The latter course can often lead to insufficiently considered conclusions. It is better to consider all the things that could have been done to make or alter the item we are looking at, and to eliminate them from consideration. This process takes time, but it also eliminates errors. And we all know that, as human beings, we are fallible. The expertizer who forgets that is unreliable.
The bottom-line point here is that expertizers are not picked randomly, do not expertize in a vacuum without supervision or review, render an opinion based on the knowledge and tools available in the moment, recognize — indeed are acutely aware — that they are capable of error, and that there are times when there just is not enough information to reach a decision.
And that is the answer to the question, “Who the heck are you to tell me that my prize acquisition is not genuine?”
Man on the Moon missing red
Having lectured for the first part of this column, let me end it with an example of how an expertizer looks at a modern missing color candidate. The stamp under the 30-power magnifier is the 1969 10¢ Man on the Moon airmail stamp (Scott C76) shown in Figure 1.
It is listed in the Scott Specialized Catalogue of United States Stamps and Covers with the lithographed rose red ink missing, as Scott C76a. It is not common in this form, as evident from the 2014 Scott catalog value of $500.
The expertizer has three issues to deal with. First, despite a catalog note describing the error, many people see no evidence of red in the astronaut’s shoulder patch flag and assume the stamp is the color-missing error.

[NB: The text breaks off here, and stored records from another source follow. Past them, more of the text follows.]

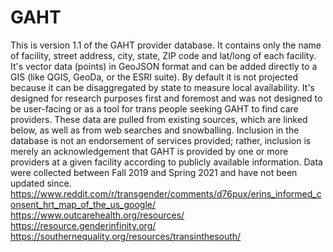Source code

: # GAHT
This is version 1.1 of the GAHT provider database. It contains only the name of facility, street address, city, state, ZIP code and lat/long of each facility. It's vector data (points) in GeoJSON format and can be added directly to a GIS (like QGIS, GeoDa, or the ESRI suite). By default it is not projected because it can be disaggregated by state to measure local availability. It's designed for research purposes first and foremost and was not designed to be user-facing or as a tool for trans people seeking GAHT to find care providers. These data are pulled from existing sources, which are linked below, as well as from web searches and snowballing. Inclusion in the database is not an endorsement of services provided; rather, inclusion is merely an acknowledgement that GAHT is provided by one or more providers at a given facility according to publicly available information. Data were collected between Fall 2019 and Spring 2021 and have not been updated since.
https://www.reddit.com/r/transgender/comments/d76pux/erins_informed_consent_hrt_map_of_the_us_google/
https://www.outcarehealth.org/resources/
https://resource.genderinfinity.org/
https://southernequality.org/resources/transinthesouth/
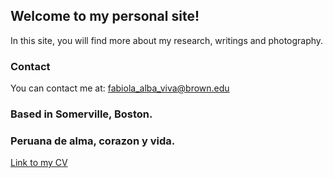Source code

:## Welcome to my personal site!

 In this site, you will find more about my research, writings and photography.

### Contact

You can contact me at: fabiola_alba_viva@brown.edu


### Based in Somerville, Boston.
### Peruana de alma, corazon y vida.

[Link to my CV](https://www.dropbox.com/s/fso3pzgewumyczt/CVFAlbaVivar.pdf?dl=0) 

[](IMG_6152) 
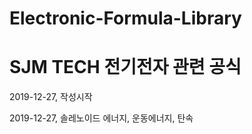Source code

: # Electronic-Formula-Library
# SJM TECH 전기전자 관련 공식

2019-12-27, 작성시작

2019-12-27, 솔레노이드 에너지, 운동에너지, 탄속
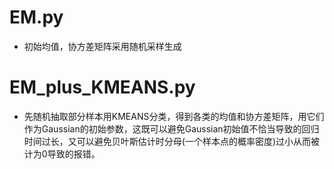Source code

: # EM.py

* 初始均值，协方差矩阵采用随机采样生成



# EM_plus_KMEANS.py

* 先随机抽取部分样本用KMEANS分类，得到各类的均值和协方差矩阵，用它们作为Gaussian的初始参数，这既可以避免Gaussian初始值不恰当导致的回归时间过长，又可以避免贝叶斯估计时分母(一个样本点的概率密度)过小从而被计为0导致的报错。

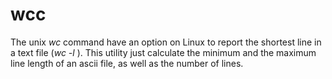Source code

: # wcc

The unix *wc* command have an option on Linux to report the shortest line in a text file (*wc -l* ).
This utility just calculate the minimum and the maximum line length of an ascii file, as well
as the number of lines.
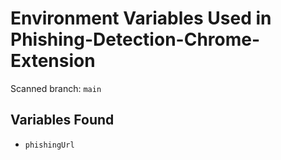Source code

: # Environment Variables Used in Phishing-Detection-Chrome-Extension

Scanned branch: `main`

## Variables Found
- `phishingUrl`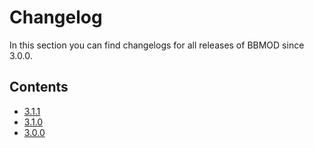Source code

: # Changelog
In this section you can find changelogs for all releases of BBMOD since 3.0.0.

## Contents
* [3.1.1](./Changelog3.1.1.html)
* [3.1.0](./Changelog3.1.0.html)
* [3.0.0](./Changelog3.0.0.html)
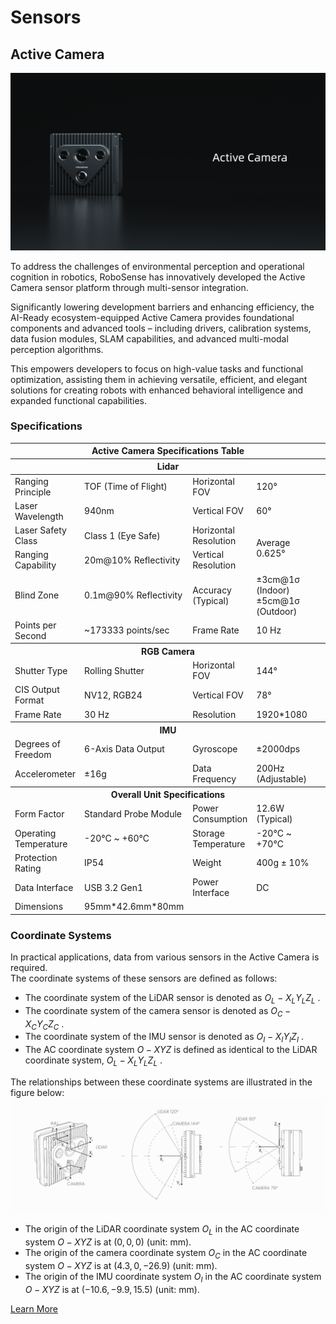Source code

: # Sensors
## Active Camera  
![Airy](../image/active_camera.PNG)  

To address the challenges of environmental perception and operational cognition in robotics, RoboSense has innovatively developed the Active Camera sensor platform through multi-sensor integration. 

Significantly lowering development barriers and enhancing efficiency, the AI-Ready ecosystem-equipped Active Camera provides foundational components and advanced tools – including drivers, calibration systems, data fusion modules, SLAM capabilities, and advanced multi-modal perception algorithms. 

This empowers developers to focus on high-value tasks and functional optimization, assisting them in achieving versatile, efficient, and elegant solutions for creating robots with enhanced behavioral intelligence and expanded functional capabilities.

### Specifications

<table class="docutils align-default" style="width: 100%; table-layout: fixed;">
    <colgroup>
        <col style="width: 20%;">
        <col style="width: 30%;">
        <col style="width: 20%;">
        <col style="width: 30%;">
    </colgroup>
    <thead>
        <tr class="row-odd centered-table-text">
            <th class="head" colspan=4>Active Camera Specifications Table</th>
        </tr>
        <tr class="row-odd centered-table-text">
            <th class="head" colspan=4>Lidar</th>
        </tr>
    </thead>
    <tbody>
        <tr class="row-even centered-table-text">
            <td>Ranging Principle</td>
            <td>TOF (Time of Flight)</td>
            <td>Horizontal FOV</td>
            <td>120°</td>
        </tr>
        <tr class="row-odd centered-table-text">
            <td>Laser Wavelength</td>
            <td>940nm</td>
            <td>Vertical FOV</td>
            <td>60°</td>
        </tr>
        <tr class="row-even centered-table-text">
            <td>Laser Safety Class</td>
            <td>Class 1 (Eye Safe)</td>
            <td>Horizontal Resolution</td>
            <td rowspan=2>Average 0.625°</td>
        </tr>
        <tr class="row-odd centered-table-text">
            <td>Ranging Capability</td>
            <td>20m@10% Reflectivity</td>
            <td>Vertical Resolution</td>
        </tr>
        <tr class="row-even centered-table-text">
            <td>Blind Zone</td>
            <td>0.1m@90% Reflectivity</td>
            <td>Accuracy (Typical)</td>
            <td>±3cm@1σ (Indoor)<br>±5cm@1σ (Outdoor)</td>
        </tr>
        <tr class="row-odd centered-table-text">
            <td>Points per Second</td>
            <td>~173333 points/sec</td>
            <td>Frame Rate</td>
            <td>10 Hz</td>
        </tr>
        <tr class="row-even">
            <th class="head" colspan=4>RGB Camera</th>
        </tr>
        <tr class="row-odd centered-table-text">
            <td>Shutter Type</td>
            <td>Rolling Shutter</td>
            <td>Horizontal FOV</td>
            <td>144°</td>
        </tr>
        <tr class="row-even centered-table-text">
            <td>CIS Output Format</td>
            <td>NV12, RGB24</td>
            <td>Vertical FOV</td>
            <td>78°</td>
        </tr>
        <tr class="row-odd centered-table-text">
            <td>Frame Rate</td>
            <td>30 Hz</td>
            <td>Resolution</td>
            <td>1920*1080</td>
        </tr>
        <tr class="row-even">
            <th class="head" colspan=4>IMU</th>
        </tr>
        <tr class="row-odd centered-table-text">
            <td>Degrees of Freedom</td>
            <td>6-Axis Data Output</td>
            <td>Gyroscope</td>
            <td>±2000dps</td>
        </tr>
        <tr class="row-even centered-table-text">
            <td>Accelerometer</td>
            <td>±16g</td>
            <td>Data Frequency</td>
            <td>200Hz (Adjustable)</td>
        </tr>
        <tr class="row-odd">
            <th class="head" colspan=4>Overall Unit Specifications</th>
        </tr>
        <tr class="row-even centered-table-text">
            <td>Form Factor</td>
            <td>Standard Probe Module</td>
            <td>Power Consumption</td>
            <td>12.6W (Typical)</td>
        </tr>
        <tr class="row-odd centered-table-text">
            <td>Operating Temperature</td>
            <td>-20°C ~ +60°C</td>
            <td>Storage Temperature</td>
            <td>-20°C ~ +70°C</td>
        </tr>
        <tr class="row-odd centered-table-text">
            <td>Protection Rating</td>
            <td>IP54</td>
            <td>Weight</td>
            <td>400g ± 10%</td>
        </tr>
        <tr class="row-even centered-table-text">
            <td>Data Interface</td>
            <td>USB 3.2 Gen1</td>
            <td>Power Interface</td>
            <td>DC</td>
        </tr>
        <tr class="row-odd centered-table-text">
            <td>Dimensions</td>
            <td>95mm*42.6mm*80mm</td>
            <td></td>
            <td></td>
        </tr>
    </tbody>
</table> 

### Coordinate Systems

In practical applications, data from various sensors in the Active Camera is required.  
The coordinate systems of these sensors are defined as follows:

- The coordinate system of the LiDAR sensor is denoted as $O_L−X_LY_LZ_L$ .
- The coordinate system of the camera sensor is denoted as $O_C−X_CY_CZ_C$ .
- The coordinate system of the IMU sensor is denoted as $O_I−X_IY_IZ_I$ .
- The AC coordinate system $O−XYZ$ is defined as identical to the LiDAR coordinate system, $O_L−X_LY_LZ_L$ .

The relationships between these coordinate systems are illustrated in the figure below:
![图片alt](../image/coordinate_system.jpg)  

- The origin of the LiDAR coordinate system $O_L$ in the AC coordinate system $O−XYZ$ is at $(0,0,0)$ (unit: mm).
- The origin of the camera coordinate system $O_C$ in the AC coordinate system $O−XYZ$ is at $(4.3,0,−26.9)$ (unit: mm).
- The origin of the IMU coordinate system $O_I$ in the AC coordinate system $O−XYZ$ is at $(−10.6,−9.9,15.5)$ (unit: mm).

<a href="https://www.robosense.ai/en/rslidar/AC1" class="rounded-button" target="_blank">Learn More</a>
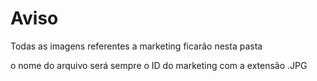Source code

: # Aviso

Todas as imagens referentes a marketing ficarão nesta pasta

o nome do arquivo será sempre o ID do marketing com a extensão .JPG
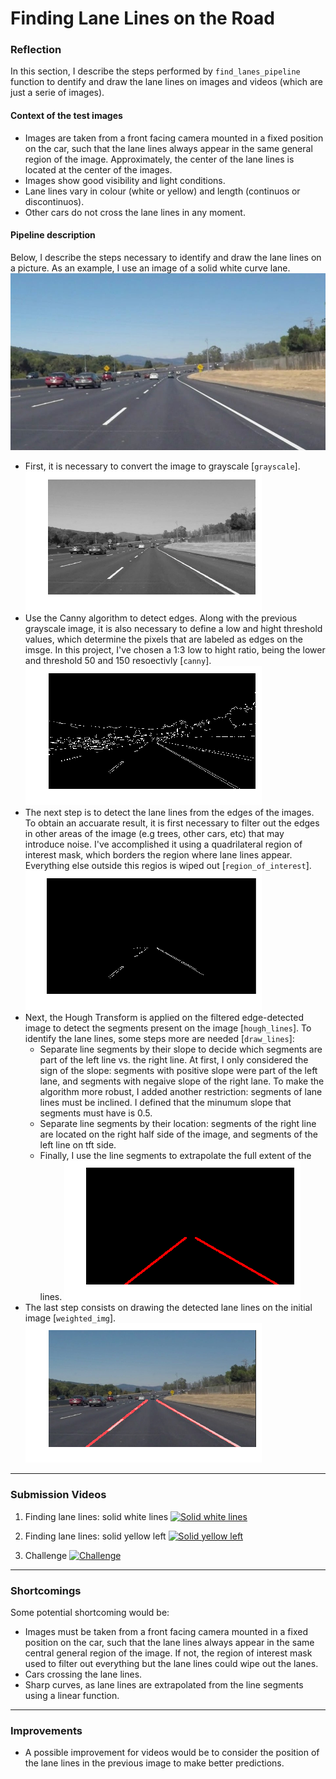 # Finding Lane Lines on the Road

### Reflection

In this section, I describe the steps performed by `find_lanes_pipeline` function to dentify and draw the lane lines on images and videos (which are just a serie of images).


#### Context of the test images
* Images are taken from a front facing camera mounted in a fixed position on the car, such that the lane lines always appear in the same general region of the image. Approximately, the center of the lane lines is located at the center of the images.
* Images show good visibility and light conditions.
* Lane lines vary in colour (white or yellow) and length (continuos or discontinuos). 
* Other cars do not cross the lane lines in any moment.

#### Pipeline description
Below, I describe the steps necessary to identify and draw the lane lines on a picture. As an example, I use an image of a solid white curve lane.
![alt text][start]
* First, it is necessary to convert the image to grayscale [`grayscale`].
![alt text][gray]
* Use the Canny algorithm to detect edges. Along with the previous grayscale image, it is also necessary to define a low and hight threshold values, which determine the pixels that are labeled as edges on the imsge. In this project, I've chosen a 1:3 low to hight ratio, being the lower and threshold 50 and 150 resoectivly [`canny`].
![alt text][edges]
* The next step is to detect the lane lines from the edges of the images. To obtain an accuarate result, it is first necessary to filter out the edges in other areas of the image (e.g trees, other cars, etc) that may introduce noise. I've accomplished it using a quadrilateral region of interest mask, which borders the region where lane lines appear. Everything else outside this regios is wiped out [`region_of_interest`]. 
![alt text][mask]
* Next, the Hough Transform is applied on the filtered edge-detected image to detect the segments present on the image [`hough_lines`]. To identify the lane lines, some steps more are needed [`draw_lines`]:
    * Separate line segments by their slope to decide which segments are part of the left line vs. the right line. At first, I only considered the sign of the slope: segments with positive slope were part of the left lane, and segments with negaive slope of the right lane. To make the algorithm more robust, I added another restriction: segments of lane lines must be inclined. I defined that the minumum slope that segments must have is 0.5.
    * Separate line segments by their location: segments of the right line are located on the right half side of the image, and segments of the left line on tft side.  
    * Finally, I use the line segments to extrapolate the full extent of the lines.
    ![alt text][lines]
* The last step consists on drawing the detected lane lines on the initial image [`weighted_img`].
![alt text][end]

[//]: # (Image References)

[start]: ./test_images/solidWhiteCurve.jpg "Initial image: Solid White Curve"
[gray]: ./examples/solidWhiteCurve_grayscale.jpg "Gray scale"
[edges]: ./examples/solidWhiteCurve_edges.jpg "Edges"
[mask]: ./examples/solidWhiteCurve_mask.jpg "Mask"
[lines]: ./examples/solidWhiteCurve_lines.jpg "Detected lane lines"
[end]: ./examples/solidWhiteCurve_end.jpg "Result"

---

###  Submission Videos

1. Finding lane lines: solid white lines
[![Solid white lines](https://youtu.be/M_dnxvHdv6A.png)](https://youtu.be/M_dnxvHdv6A "Solid white lines - Click to Watch!")


2. Finding lane lines: solid yellow left
[![Solid yellow left](https://youtu.be/q3Dp-TF8yYs.png)](https://youtu.be/q3Dp-TF8yYs "Solid yellow left - Click to Watch!")

3. Challenge
[![Challenge](https://youtu.be/YwUlD8wuwM4.png)](https://youtu.be/YwUlD8wuwM4 "Challenge - Click to Watch!")


---

###  Shortcomings
Some potential shortcoming would be:
* Images must be taken from a front facing camera mounted in a fixed position on the car, such that the lane lines always appear in the same central general region of the image. If not, the region of interest mask used to filter out everything but the lane lines could wipe out the lanes.
* Cars crossing the lane lines.
* Sharp curves, as lane lines are extrapolated from the line segments using a linear function.

---

### Improvements

* A possible improvement for videos would be to consider the position of the lane lines in the previous image to make better predictions.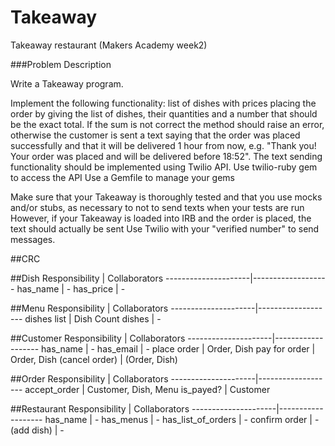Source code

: Takeaway
========

Takeaway restaurant (Makers Academy week2)

###Problem Description

Write a Takeaway program.

Implement the following functionality:
list of dishes with prices
placing the order by giving the list of dishes, their quantities and a number that should be the exact total. 
If the sum is not correct the method should raise an error, otherwise the customer is sent a text saying that the order was placed successfully and that it will be delivered 1 hour from now, e.g. "Thank you! Your order was placed and will be delivered before 18:52".
The text sending functionality should be implemented using Twilio API. 
Use twilio-ruby gem to access the API
Use a Gemfile to manage your gems

Make sure that your Takeaway is thoroughly tested and that you use mocks and/or stubs, as necessary to not to send texts when your tests are run
However, if your Takeaway is loaded into IRB and the order is placed, the text should actually be sent
Use Twilio with your "verified number" to send messages.

##CRC

##Dish
    Responsibility   |  Collaborators
---------------------|-------------------
has_name             |  -
has_price            |  -

##Menu
    Responsibility   |  Collaborators
---------------------|-------------------
dishes list          |  Dish
Count dishes         |   -               

##Customer
    Responsibility   |  Collaborators
---------------------|-------------------
has_name             |  -
has_email            |  - 
place order          | Order, Dish
pay for order        | Order, Dish
(cancel order)       | (Order, Dish)

##Order
    Responsibility   |  Collaborators
---------------------|-------------------
accept_order         |  Customer, Dish, Menu
is_payed?            |  Customer

##Restaurant
    Responsibility   |  Collaborators
---------------------|-------------------
has_name             |  -
has_menus            |  -
has_list_of_orders   |  -
confirm order        |  - 
(add dish)           |  -

               

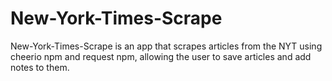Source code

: # New-York-Times-Scrape
 New-York-Times-Scrape is an app that scrapes articles from the NYT using cheerio npm and request npm, allowing the user to save articles and add notes to them.
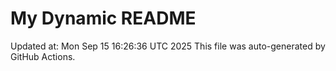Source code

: # My Dynamic README
Updated at: Mon Sep 15 16:26:36 UTC 2025
This file was auto-generated by GitHub Actions.
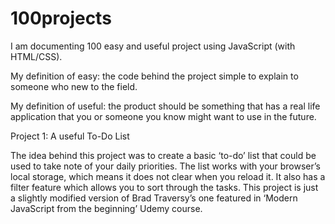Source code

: # 100projects

I am documenting 100 easy and useful project using JavaScript (with HTML/CSS).

My definition of easy: the code behind the project simple to explain to someone who new to the field.

My definition of useful: the product should be something that has a real life application that you or someone you know might want to use in the future.

Project 1: A useful To-Do List

The idea behind this project was to create a basic ‘to-do’ list that could be used to take note of your daily priorities. The list works with your browser’s local storage, which means it does not clear when you reload it. It also has a filter feature which allows you to sort through the tasks. This project is just a slightly modified version of Brad Traversy’s one featured in ‘Modern JavaScript from the beginning’ Udemy course.
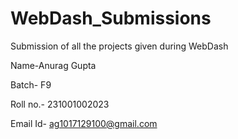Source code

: # WebDash_Submissions
Submission of all the projects given during WebDash

Name-Anurag Gupta

Batch- F9

Roll no.- 231001002023

Email Id- ag1017129100@gmail.com
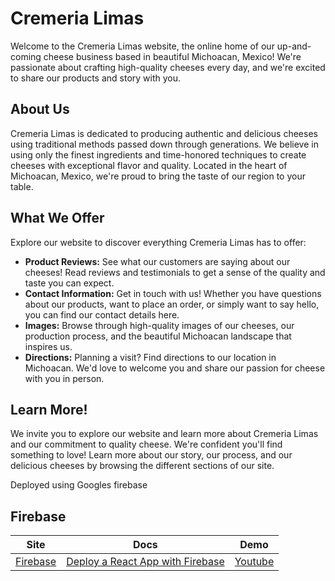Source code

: # Cremeria Limas

Welcome to the Cremeria Limas website, the online home of our up-and-coming cheese business based in beautiful Michoacan, Mexico!  We're passionate about crafting high-quality cheeses every day, and we're excited to share our products and story with you.

## About Us

Cremeria Limas is dedicated to producing authentic and delicious cheeses using traditional methods passed down through generations.  We believe in using only the finest ingredients and time-honored techniques to create cheeses with exceptional flavor and quality.  Located in the heart of Michoacan, Mexico, we're proud to bring the taste of our region to your table.

## What We Offer

Explore our website to discover everything Cremeria Limas has to offer:

* **Product Reviews:** See what our customers are saying about our cheeses!  Read reviews and testimonials to get a sense of the quality and taste you can expect.
* **Contact Information:**  Get in touch with us!  Whether you have questions about our products, want to place an order, or simply want to say hello, you can find our contact details here.
* **Images:**  Browse through high-quality images of our cheeses, our production process, and the beautiful Michoacan landscape that inspires us.
* **Directions:**  Planning a visit?  Find directions to our location in Michoacan.  We'd love to welcome you and share our passion for cheese with you in person.

## Learn More!

We invite you to explore our website and learn more about Cremeria Limas and our commitment to quality cheese.  We're confident you'll find something to love!  Learn more about our story, our process, and our delicious cheeses by browsing the different sections of our site.


Deployed using Googles firebase
## Firebase
| Site   | Docs  | Demo  |
| :-------------: |:-------------: |:-------------: |
| [Firebase](https://firebase.google.com/docs/hosting) | [Deploy a React App with Firebase](https://medium.com/swlh/how-to-deploy-a-react-app-with-firebase-hosting-98063c5bf425) | [Youtube](https://www.youtube.com/watch?v=1wZw7RvXPRU) |


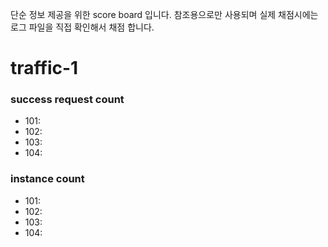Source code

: 단순 정보 제공을 위한 score board 입니다. 참조용으로만 사용되며 실제 채점시에는 로그 파일을 직접 확인해서 채점 합니다.

# traffic-1
### success request count
- 101:
- 102:
- 103:
- 104:

### instance count
- 101:
- 102:
- 103:
- 104:
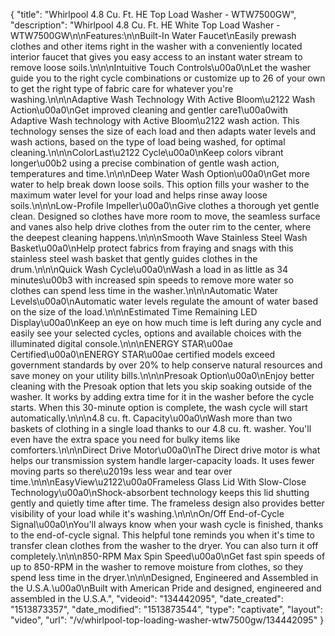 {
    "title": "Whirlpool 4.8 Cu. Ft. HE Top Load Washer - WTW7500GW",
    "description": "Whirlpool 4.8 Cu. Ft. HE White Top Load Washer - WTW7500GW\n\nFeatures:\n\nBuilt-In Water Faucet\nEasily prewash clothes and other items right in the washer with a conveniently located interior faucet that gives you easy access to an instant water stream to remove loose soils.\n\n\nIntuitive Touch Controls\u00a0\nLet the washer guide you to the right cycle combinations or customize up to 26 of your own to get the right type of fabric care for whatever you're washing.\n\n\nAdaptive Wash Technology With Active Bloom\u2122 Wash Action\u00a0\nGet improved cleaning and gentler care1\u00a0with Adaptive Wash technology with Active Bloom\u2122 wash action. This technology senses the size of each load and then adapts water levels and wash actions, based on the type of load being washed, for optimal cleaning.\n\n\nColorLast\u2122 Cycle\u00a0\nKeep colors vibrant longer\u00b2 using a precise combination of gentle wash action, temperatures and time.\n\n\nDeep Water Wash Option\u00a0\nGet more water to help break down loose soils. This option fills your washer to the maximum water level for your load and helps rinse away loose soils.\n\n\nLow-Profile Impeller\u00a0\nGive clothes a thorough yet gentle clean. Designed so clothes have more room to move, the seamless surface and vanes also help drive clothes from the outer rim to the center, where the deepest cleaning happens.\n\n\nSmooth Wave Stainless Steel Wash Basket\u00a0\nHelp protect fabrics from fraying and snags with this stainless steel wash basket that gently guides clothes in the drum.\n\n\nQuick Wash Cycle\u00a0\nWash a load in as little as 34 minutes\u00b3 with increased spin speeds to remove more water so clothes can spend less time in the washer.\n\n\nAutomatic Water Levels\u00a0\nAutomatic water levels regulate the amount of water based on the size of the load.\n\n\nEstimated Time Remaining LED Display\u00a0\nKeep an eye on how much time is left during any cycle and easily see your selected cycles, options and available choices with the illuminated digital console.\n\n\nENERGY STAR\u00ae Certified\u00a0\nENERGY STAR\u00ae certified models exceed government standards by over 20% to help conserve natural resources and save money on your utility bills.\n\n\nPresoak Option\u00a0\nEnjoy better cleaning with the Presoak option that lets you skip soaking outside of the washer. It works by adding extra time for it in the washer before the cycle starts. When this 30-minute option is complete, the wash cycle will start automatically.\n\n\n4.8 cu. ft. Capacity\u00a0\nWash more than two baskets of clothing in a single load thanks to our 4.8 cu. ft. washer. You'll even have the extra space you need for bulky items like comforters.\n\n\nDirect Drive Motor\u00a0\nThe Direct drive motor is what helps our transmission system handle larger-capacity loads. It uses fewer moving parts so there\u2019s less wear and tear over time.\n\n\nEasyView\u2122\u00a0Frameless Glass Lid With Slow-Close Technology\u00a0\nShock-absorbent technology keeps this lid shutting gently and quietly time after time. The frameless design also provides better visibility of your load while it's washing.\n\n\nOn\/Off End-of-Cycle Signal\u00a0\nYou'll always know when your wash cycle is finished, thanks to the end-of-cycle signal. This helpful tone reminds you when it's time to transfer clean clothes from the washer to the dryer. You can also turn it off completely.\n\n\n850-RPM Max Spin Speed\u00a0\nGet fast spin speeds of up to 850-RPM in the washer to remove moisture from clothes, so they spend less time in the dryer.\n\n\nDesigned, Engineered and Assembled in the U.S.A.\u00a0\nBuilt with American Pride and designed, engineered and assembled in the U.S.A.",
    "videoid": "134442095",
    "date_created": "1513873357",
    "date_modified": "1513873544",
    "type": "captivate",
    "layout": "video",
    "url": "\/v\/whirlpool-top-loading-washer-wtw7500gw\/134442095"
}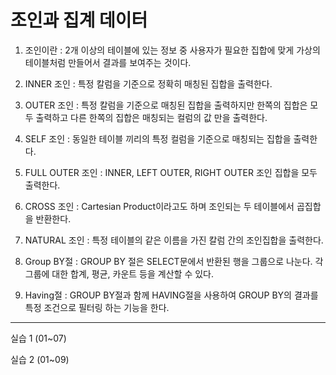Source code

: # 조인과 집계 데이터

1. 조인이란 : 2개 이상의 테이블에 있는 정보 중 사용자가 필요한 집합에 맞게 가상의 테이블처럼 만들어서 결과를 보여주는 것이다.

2. INNER 조인 : 특정 칼럼을 기준으로 정확히 매칭된 집합을 출력한다.

3. OUTER 조인 : 특정 칼럼을 기준으로 매칭된 집합을 출력하지만 한쪽의 집합은 모두 출력하고 다른 한쪽의 집합은 매칭되는 컬럼의 값 만을 출력한다.

4. SELF 조인 : 동일한 테이블 끼리의 특정 컬럼을 기준으로 매칭되는 집합을 출력한다.

5. FULL OUTER 조인 : INNER, LEFT OUTER, RIGHT OUTER 조인 집합을 모두 출력한다.

6. CROSS 조인 : Cartesian Product이라고도 하며 조인되는 두 테이블에서 곱집합을 반환한다.

7. NATURAL 조인 : 특정 테이블의 같은 이름을 가진 칼럼 간의 조인집합을 출력한다.

8. Group BY절 : GROUP BY 절은 SELECT문에서 반환된 행을 그룹으로 나눈다. 각 그룹에 대한 합계, 평균, 카운트 등을 계산할 수 있다.

9. Having절 : GROUP BY절과 함께 HAVING절을 사용하여 GROUP BY의 결과를 특정 조건으로 필터링 하는 기능을 한다.

----------------------------------------------------------------------------------------
실습 1 (01~07)

실습 2 (01~09)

In fact, there is also rose red shading in the yellow area in the upper left and in the astronaut’s face mask. The red “United States” lettering is not part of this discussion, as it was engraved and applied by the intaglio process.
Second, to qualify as a color-missing error, a stamp can have no trace of the color present, and that requires a thorough look at where the color is present on a normal stamp, using a 30-power magnifier.
A single dot of color — even one that is not visible to the naked eye — turns the stamp from an error into a variety of considerably less value; still collectible, of course, but not as an error.
Assuming the stamp passes the no-color test, there is still one more concern. Reds, oranges and yellows can be bleached out of surface-printed stamps by prolonged exposure to sunlight or powerful artificial light, and sometimes by chemicals. Such alterations, whether purposeful or accidental (for instance, in soaking the stamp off paper), can fool the expert and the collector alike.
This is doubly problematic if the stamp is mint, as light exposure leaves the tagging undisturbed, and disturbed tagging is often a reliable pointer that signals modern material has been altered.
But alteration by light does leave one other telltale sign. It tends to darken the paper the stamp is printed on, so that comparison with a normal example will show the normal to have a bright white background, and the altered stamp to have a darker, even grayish, tinge.
The certificate in Figure 2, dated 1984, has a note from the submitter saying “cannot detect red dots on face mask and red dots very light elsewhere.”
The opinion was “U.S. Scott No. C76, freak print with litho red partly missing., unused, og, genuine in all respects.”
I would argue that the submitted stamp may well have been altered by light.
The stamp in question is the bottom example of the pair shown in Figure 1. A normal stamp is shown above it. Hopefully, the illustration will show that the top stamp is also brighter. That says to me that this submitted stamp was likely altered.